In Proctor v. Dicklow, 57 Kan. 119, 45 Pac. 86, the plaintiff brought an action in the district court to cancel his assignment of his interest as sole heir of his deceased son. His assignee, the administratrix, declared her intention to convert the entire distributable estate to her own use, pursuant to the assignment. It was held the issue was one for adjudication by the probate court. The syllabus reads:

“Specific authority is conferred upon the probate courts to settle the accounts of administrators, and to order the distribution of the estates of deceased persons, and, having jurisdiction to make distribution of an estate, it follows as a necessary incident to the jurisdiction that it can determine who is entitled to the funds, and all questions necessary to a proper distribution of the estate.
“An heir of an intestate assigned his interest to the administratrix of the estate, who was proceeding with the settlement. While the proceedings were yet pending in the probate court, and after due notice had been given that final settlement and distribution would be made, the heir brought an action in the district court against the administratrix, charging maladministration, that the assignment was obtained by misrepresentation, and asking for an accounting and a recovery against the administratrix and her bondsmen. In due time, and upon legal notice, the proceedings in the probate court were continued to completion. Although the heir had full knowledge of the condition of the estate and of the wrongs alleged to have been committed by the administratrix, and had notice of the final settlement and distribution, he ignored the proceedings in the probate court, and without appearance or objection allowed final settlement to be made, the estate distributed, and the final decree entered, discharging the administratrix and releasing the sureties on the bond from further liability. No appeal was taken from the determination of the probate court, nor was any direct attack made upon the proceedings. Held, that the heir was concluded by the adjudication of the probate court.”

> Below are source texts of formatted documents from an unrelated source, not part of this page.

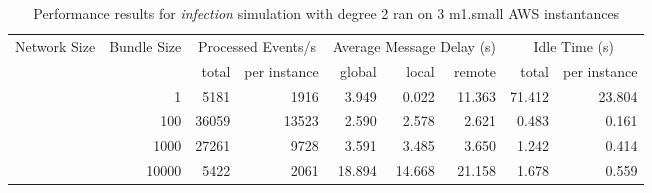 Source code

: \begin{table}
	  \caption[Performance results, \emph{infection:2 on 3 m1.small instances }]{ Performance results for \emph{ infection } simulation with degree 2 ran on 3 m1.small AWS instantances }
	\begin{tabular}{rrrrrrrrr}
	\hline\noalign{\smallskip}

	Network Size &
	Bundle Size &
	\multicolumn{2}{c}{Processed Events/s} & 
	\multicolumn{3}{c}{Average Message Delay (s)} & 
	\multicolumn{2}{c}{Idle Time (s)}  \\

	 & 
	 & 
	 total & per instance
     & global & local & remote
     & total & per instance\\

			
				\noalign{\smallskip}\hline
				\multirow{ 4 }{*}{ 40000 } &
				
					
					 
					\multirow{ 1 }{*}{ 1 } &
					
						
							    
							     5181  & 1916  
	                           & 3.949 & 0.022 & 11.363
	                           & 71.412 & 23.804  \\
	                
	            
					 &  
					 
					\multirow{ 1 }{*}{ 100 } &
					
						
							    
							     36059  & 13523  
	                           & 2.590 & 2.578 & 2.621
	                           & 0.483 & 0.161  \\
	                
	            
					 &  
					 
					\multirow{ 1 }{*}{ 1000 } &
					
						
							    
							     27261  & 9728  
	                           & 3.591 & 3.485 & 3.650
	                           & 1.242 & 0.414  \\
	                
	            
					 &  
					 
					\multirow{ 1 }{*}{ 10000 } &
					
						
							    
							     5422  & 2061  
	                           & 18.894 & 14.668 & 21.158
	                           & 1.678 & 0.559  \\
	                

\end{tabular}
\end{table}
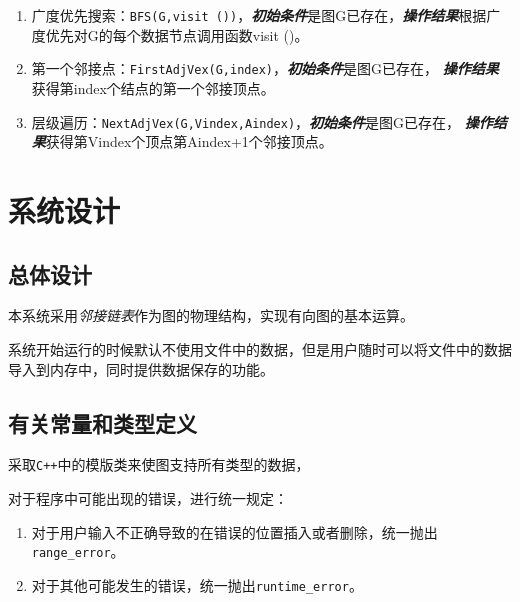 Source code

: \begin{enumerate}
\item 广度优先搜索：\texttt{BFS(G,visit ())}，\newline \textbf{\emph{初始条件}}是图G已存在，\newline \textbf{\emph{操作结果}}根据广度优先对G的每个数据节点调用函数visit ()。
\item 第一个邻接点：\texttt{FirstAdjVex(G,index)}，\newline \textbf{\emph{初始条件}}是图G已存在，\newline
    \textbf{\emph{操作结果}}获得第index个结点的第一个邻接顶点。
\item 层级遍历：\texttt{NextAdjVex(G,Vindex,Aindex)}，\newline \textbf{\emph{初始条件}}是图G已存在，\newline
    \textbf{\emph{操作结果}}获得第Vindex个顶点第Aindex+1个邻接顶点。
\end{enumerate}

\section{系统设计}
\subsection{总体设计}
本系统采用\emph{邻接链表}作为图的物理结构，实现有向图的基本运算。
\par
系统开始运行的时候默认不使用文件中的数据，但是用户随时可以将文件中的数据导入到内存中，同时提供数据保存的功能。
\subsection{有关常量和类型定义}
采取\texttt{C++}中的模版类来使图支持所有类型的数据，
\par
对于程序中可能出现的错误，进行统一规定：
\begin{enumerate}
    \item 对于用户输入不正确导致的在错误的位置插入或者删除，统一抛出\texttt{range\_error}。
    \item 对于其他可能发生的错误，统一抛出\texttt{runtime\_error}。
\end{enumerate}
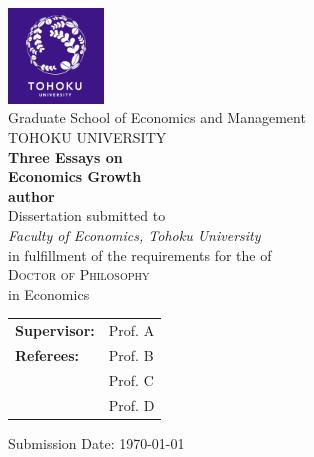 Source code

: \documentclass{book}
\author{Your Name}
\theoremstyle{definition}\newtheorem{definition}{Definition}
\theoremstyle{definition}\newtheorem{remark}{Remark}
\theoremstyle{definition}\newtheorem{prop}{Proposition}
\theoremstyle{definition}\newtheorem{fact}{Fact}
\begin{document}
\begin{titlepage}
	\begin{center}
		\includegraphics[width=0.19\textwidth]{logo.png}\\[5pt]
		{Graduate School of Economics and Management}\\[5pt]
		{TOHOKU UNIVERSITY}\\[5pt]
		
		\vspace{1.5cm}
		{\huge\bfseries Three Essays on \\ Economics Growth\\}
		\vspace{1.5cm}
		{\Large\bfseries author}\\[5pt]
		
		\vspace{2cm}
		{Dissertation  submitted to} \\[5pt]
		\emph{{Faculty of Economics, Tohoku University}}\\[5pt]
		{in fulfillment of the requirements for the of} \\[5pt]
		\textsc{\Large{{Doctor of Philosophy}}} \\[5pt]
		{in Economics} \vspace{0.4cm} \\[2cm]
		\vfill
		
		\begin{tabular}{l l} 
			\textbf{Supervisor:} & Prof. A \\ 
			\textbf{Referees:} & Prof. B \\
			& Prof. C \\
			& Prof. D
		\end{tabular} 
		
		\vfill
		Submission Date: \today
	\end{center}
\end{titlepage}

\newpage 
\end{document}
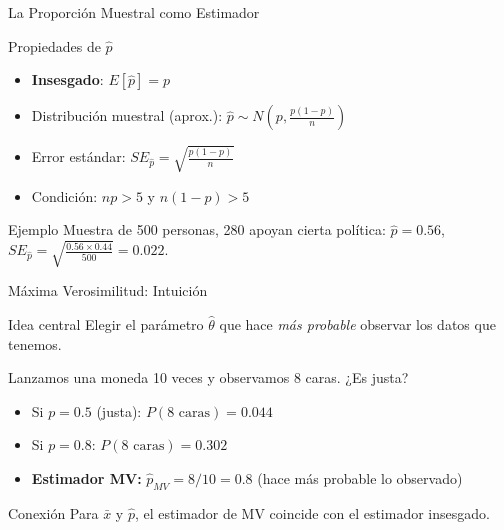 \documentclass[aspectratio=169,11pt]{beamer}
\begin{document}
\begin{frame}{La Proporción Muestral como Estimador}
\small
\begin{block}{Propiedades de $\hat{p}$}
\begin{itemize}\setlength{\itemsep}{1pt}
  \item \textbf{Insesgado}: $E[\hat{p}] = p$
  \pause
  \item Distribución muestral (aprox.): $\hat{p} \sim N\!\left(p, \frac{p(1-p)}{n}\right)$
  \pause
  \item Error estándar: $SE_{\hat{p}} = \sqrt{\frac{p(1-p)}{n}}$
  \pause
  \item Condición: $np > 5$ y $n(1-p) > 5$
\end{itemize}
\end{block}

\pause
\vspace{0.1cm}

\begin{exampleblock}{Ejemplo}
Muestra de 500 personas, 280 apoyan cierta política: $\hat{p} = 0.56$, $SE_{\hat{p}} = \sqrt{\frac{0.56 \times 0.44}{500}} = 0.022$.
\end{exampleblock}
\end{frame}

\begin{frame}{Máxima Verosimilitud: Intuición}
\small
\begin{block}{Idea central}
Elegir el parámetro $\hat{\theta}$ que hace \textit{más probable} observar los datos que tenemos.
\end{block}

\pause

\begin{example}
Lanzamos una moneda 10 veces y observamos 8 caras. ¿Es justa?
\begin{itemize}\setlength{\itemsep}{0pt}
  \item Si $p = 0.5$ (justa): $P(\text{8 caras}) = 0.044$
  \item Si $p = 0.8$: $P(\text{8 caras}) = 0.302$
  \pause
  \item \textbf{Estimador MV:} $\hat{p}_{MV} = 8/10 = 0.8$ (hace más probable lo observado)
\end{itemize}
\end{example}

\pause

\begin{alertblock}{Conexión}
Para $\bar{x}$ y $\hat{p}$, el estimador de MV coincide con el estimador insesgado.
\end{alertblock}
\end{frame}
\end{document}
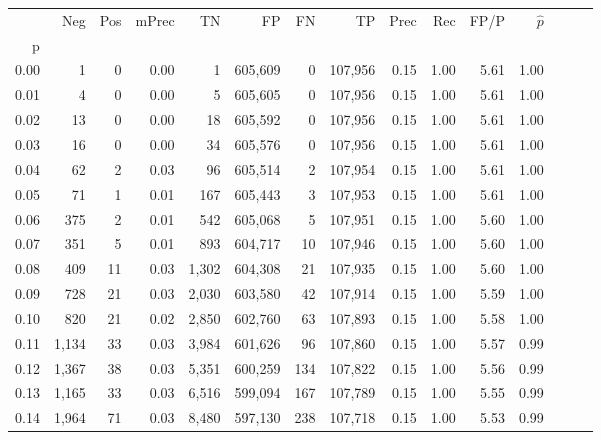 \begin{tabular}{rrrrrrrrrrrrrrr}
\toprule
{} &     Neg &    Pos & mPrec &       TN &       FP &       FN &       TP &  Prec &   Rec &  FP/P & $\hat{p}$ \\
p    &         &        &       &          &          &          &          &       &       &       &           \\
\midrule
0.00 &       1 &      0 &  0.00 &        1 &  605,609 &        0 &  107,956 &  0.15 &  1.00 &  5.61 &      1.00 \\
0.01 &       4 &      0 &  0.00 &        5 &  605,605 &        0 &  107,956 &  0.15 &  1.00 &  5.61 &      1.00 \\
0.02 &      13 &      0 &  0.00 &       18 &  605,592 &        0 &  107,956 &  0.15 &  1.00 &  5.61 &      1.00 \\
0.03 &      16 &      0 &  0.00 &       34 &  605,576 &        0 &  107,956 &  0.15 &  1.00 &  5.61 &      1.00 \\
0.04 &      62 &      2 &  0.03 &       96 &  605,514 &        2 &  107,954 &  0.15 &  1.00 &  5.61 &      1.00 \\
0.05 &      71 &      1 &  0.01 &      167 &  605,443 &        3 &  107,953 &  0.15 &  1.00 &  5.61 &      1.00 \\
0.06 &     375 &      2 &  0.01 &      542 &  605,068 &        5 &  107,951 &  0.15 &  1.00 &  5.60 &      1.00 \\
0.07 &     351 &      5 &  0.01 &      893 &  604,717 &       10 &  107,946 &  0.15 &  1.00 &  5.60 &      1.00 \\
0.08 &     409 &     11 &  0.03 &    1,302 &  604,308 &       21 &  107,935 &  0.15 &  1.00 &  5.60 &      1.00 \\
0.09 &     728 &     21 &  0.03 &    2,030 &  603,580 &       42 &  107,914 &  0.15 &  1.00 &  5.59 &      1.00 \\
0.10 &     820 &     21 &  0.02 &    2,850 &  602,760 &       63 &  107,893 &  0.15 &  1.00 &  5.58 &      1.00 \\
0.11 &   1,134 &     33 &  0.03 &    3,984 &  601,626 &       96 &  107,860 &  0.15 &  1.00 &  5.57 &      0.99 \\
0.12 &   1,367 &     38 &  0.03 &    5,351 &  600,259 &      134 &  107,822 &  0.15 &  1.00 &  5.56 &      0.99 \\
0.13 &   1,165 &     33 &  0.03 &    6,516 &  599,094 &      167 &  107,789 &  0.15 &  1.00 &  5.55 &      0.99 \\
0.14 &   1,964 &     71 &  0.03 &    8,480 &  597,130 &      238 &  107,718 &  0.15 &  1.00 &  5.53 &      0.99 \\

\end{tabular}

*438See, also, Keith v. Guthrie, 59 Kan. 200, 52 Pac. 435, reviewing an order of the probate court for payment to the assignee of a benef ciary under a will.

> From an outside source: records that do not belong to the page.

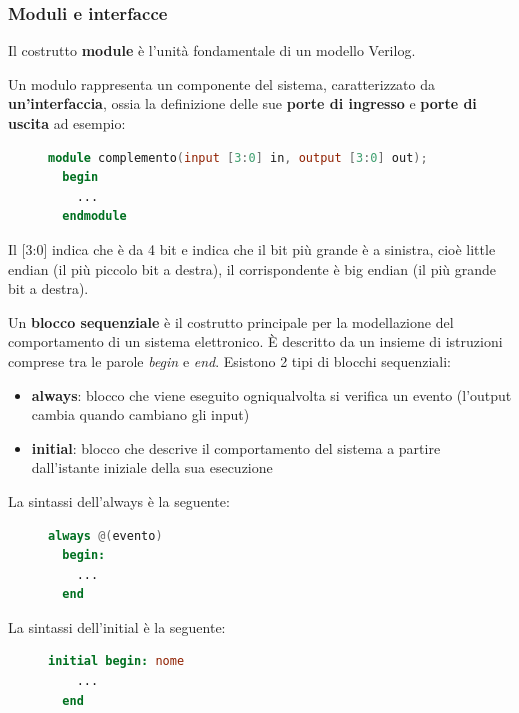 \documentclass[a4paper]{article}
\theoremstyle{break}
\theoremstyle{break}
\theoremstyle{break}
\theoremstyle{break}
\begin{document}
\subsubsection{Moduli e interfacce}
Il costrutto \textbf{module} è l'unità fondamentale di un modello Verilog.

Un modulo rappresenta un componente del sistema, caratterizzato da \textbf{un'interfaccia},
ossia la definizione delle sue \textbf{porte di ingresso} e \textbf{porte di uscita} ad
esempio:
\begin{figure}[H]
    \begin{lstlisting}[language=Verilog]
  module complemento(input [3:0] in, output [3:0] out);
  begin
    ...
  endmodule
    \end{lstlisting}   
\end{figure}
Il [3:0] indica che è da 4 bit e indica che il bit più grande è a sinistra,
cioè little endian (il più piccolo bit a destra), il corrispondente è
big endian (il più grande bit a destra).\\
\vspace{1em}

Un \textbf{blocco sequenziale} è il costrutto principale per la modellazione del
comportamento di un sistema elettronico. È descritto da un insieme di istruzioni comprese
tra le parole \emph{begin} e \emph{end}. Esistono 2 tipi di blocchi sequenziali:
\begin{itemize}
  \item \textbf{always}: blocco che viene eseguito ogniqualvolta si verifica un evento
    (l'output cambia quando cambiano gli input)
  \item \textbf{initial}: blocco che descrive il comportamento del sistema a partire
    dall'istante iniziale della sua esecuzione
\end{itemize}

La sintassi dell'always è la seguente:
\begin{figure}[H]
  \begin{lstlisting}[language=Verilog]
  always @(evento)
  begin:
    ...
  end
  \end{lstlisting}
\end{figure}
La sintassi dell'initial è la seguente:
\begin{figure}[H]
  \begin{lstlisting}[language=Verilog]
  initial begin: nome
    ...
  end
  \end{lstlisting}
\end{figure}
\end{document}
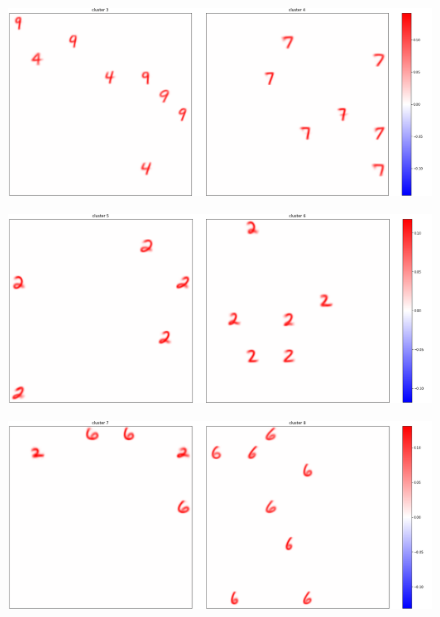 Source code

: \documentclass[a4paper]{report}
\begin{document}
\begin{figure} [H]
                                                                                                                                                                                                                                                                                                                                                                                                                                                                                                                                                                                                                                                                                                                                                                                                                              
\end{figure}

\begin{figure} [H]
    \centering
    \includegraphics [width=\textwidth ] {c/e/3.png}
    \caption{}
\end{figure}

\begin{figure} [H]
    \centering
    \includegraphics [width=\textwidth ] {c/e/5.png}
    \caption{}
\end{figure}

\begin{figure} [H]
    \centering
    \includegraphics [width=\textwidth ] {c/e/7.png}
    \caption{}
\end{figure}
\end{document}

There remains for consideration the bequest of the bonds, contained in item 3 of the will. Since the agreement is to be enforced, a construction of this item is necessary only as it bears on the bequests therein to the grandchildren. Unquestionably this bequest constitutes a specific legacy and was destroyed when the testatrix disposed of the bonds and bought the building and loan stock. The intention of the testatrix is clearly expressed in the words “should I still be possessed of these bonds.” There is no alternative disposition in case the bonds were converted or entirely disposed of, but on the contrary the language clearly indicates that none was contemplated.

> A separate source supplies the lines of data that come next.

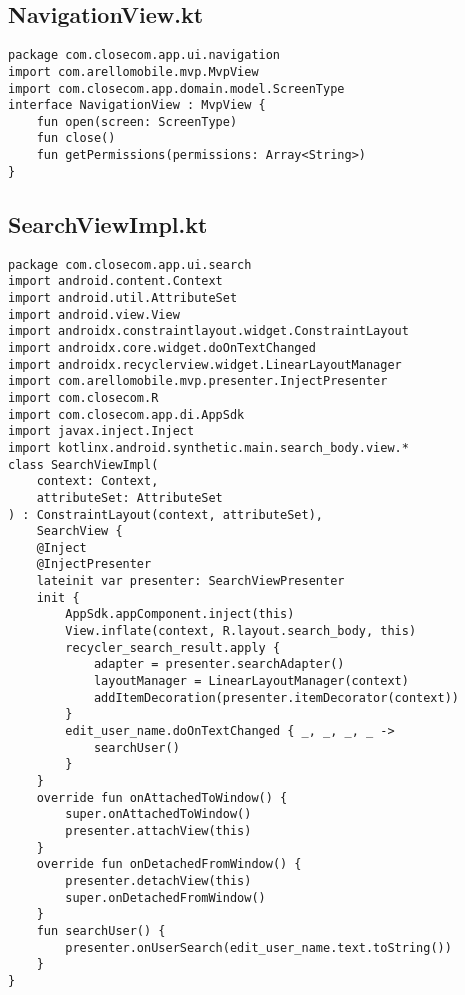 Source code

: \documentclass[listing]{espd}
\begin{document}
\subsection{NavigationView.kt}
\begin{verbatim}
package com.closecom.app.ui.navigation
import com.arellomobile.mvp.MvpView
import com.closecom.app.domain.model.ScreenType
interface NavigationView : MvpView {
    fun open(screen: ScreenType)
    fun close()
    fun getPermissions(permissions: Array<String>)
}
\end{verbatim}

\subsection{SearchViewImpl.kt}
\begin{verbatim}
package com.closecom.app.ui.search
import android.content.Context
import android.util.AttributeSet
import android.view.View
import androidx.constraintlayout.widget.ConstraintLayout
import androidx.core.widget.doOnTextChanged
import androidx.recyclerview.widget.LinearLayoutManager
import com.arellomobile.mvp.presenter.InjectPresenter
import com.closecom.R
import com.closecom.app.di.AppSdk
import javax.inject.Inject
import kotlinx.android.synthetic.main.search_body.view.*
class SearchViewImpl(
    context: Context,
    attributeSet: AttributeSet
) : ConstraintLayout(context, attributeSet),
    SearchView {
    @Inject
    @InjectPresenter
    lateinit var presenter: SearchViewPresenter
    init {
        AppSdk.appComponent.inject(this)
        View.inflate(context, R.layout.search_body, this)
        recycler_search_result.apply {
            adapter = presenter.searchAdapter()
            layoutManager = LinearLayoutManager(context)
            addItemDecoration(presenter.itemDecorator(context))
        }
        edit_user_name.doOnTextChanged { _, _, _, _ ->
            searchUser()
        }
    }
    override fun onAttachedToWindow() {
        super.onAttachedToWindow()
        presenter.attachView(this)
    }
    override fun onDetachedFromWindow() {
        presenter.detachView(this)
        super.onDetachedFromWindow()
    }
    fun searchUser() {
        presenter.onUserSearch(edit_user_name.text.toString())
    }
}
\end{verbatim}
\end{document}
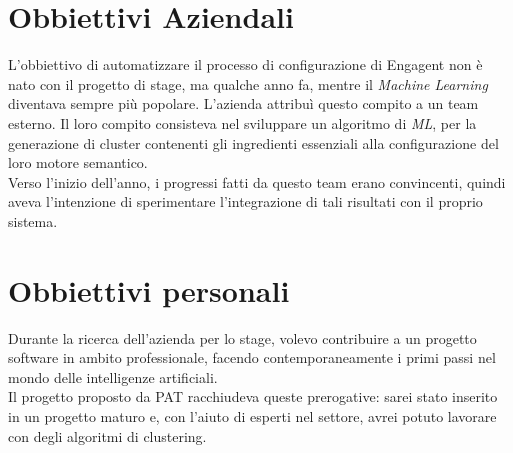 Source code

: \section{Obbiettivi Aziendali}
L'obbiettivo di automatizzare il processo di configurazione di Engagent non è nato con il progetto di stage, ma qualche anno fa, mentre il \textit{Machine Learning} diventava sempre più popolare. L'azienda attribuì questo compito a un team esterno. Il loro compito consisteva nel sviluppare un algoritmo di \textit{ML}, per la generazione di cluster contenenti gli ingredienti essenziali alla configurazione del loro motore semantico.\\
Verso l'inizio dell'anno, i progressi fatti da questo team erano convincenti, quindi \company aveva l'intenzione di sperimentare l'integrazione di tali risultati con il proprio sistema.

\section{Obbiettivi personali}

Durante la ricerca dell'azienda per lo stage, volevo contribuire a un progetto software in ambito professionale, facendo contemporaneamente i primi passi nel mondo delle intelligenze artificiali.\\
Il progetto proposto da PAT racchiudeva queste prerogative: sarei stato inserito in un progetto maturo e, con l'aiuto di esperti nel settore, avrei potuto lavorare con degli algoritmi di clustering.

Taylor v. Hull, 121 Kan. 102, 245 Pac. 1026, involved a specific bequest of $9,000 in described war bonds. When the testator died he had only $6,000 in such bonds. The legacy was held good as to the $6,000 war bonds, but ineffectual to pass other property. And the fact the bonds had matured or been called was said to be immaterial.

In 73 A. L. R. 1256, note 2 reads:

“The expression of the ownership of property by such words as 'my,’ ‘in my possession,’ ‘owned by me,’ ‘standing in my name,’ ‘which I now hold,’ is a well-defined indication that a bequest of that property is a specific legacy.”

See, also, Walton v. Walton, 7 Johns Ch. (N. Y.) 258, 11 Am. Dec. 456; Dryden v. Owings, 49 Md. 356; Stilphen, Appellant, 100 Me. 146.

It follows that the balance of the estate remaining after payment of the bequests of $500 each to the two grandchildren should be distributed to the contracting parties share and share alike, pursuant'to their contract.

The judgment of the district court is affirméd.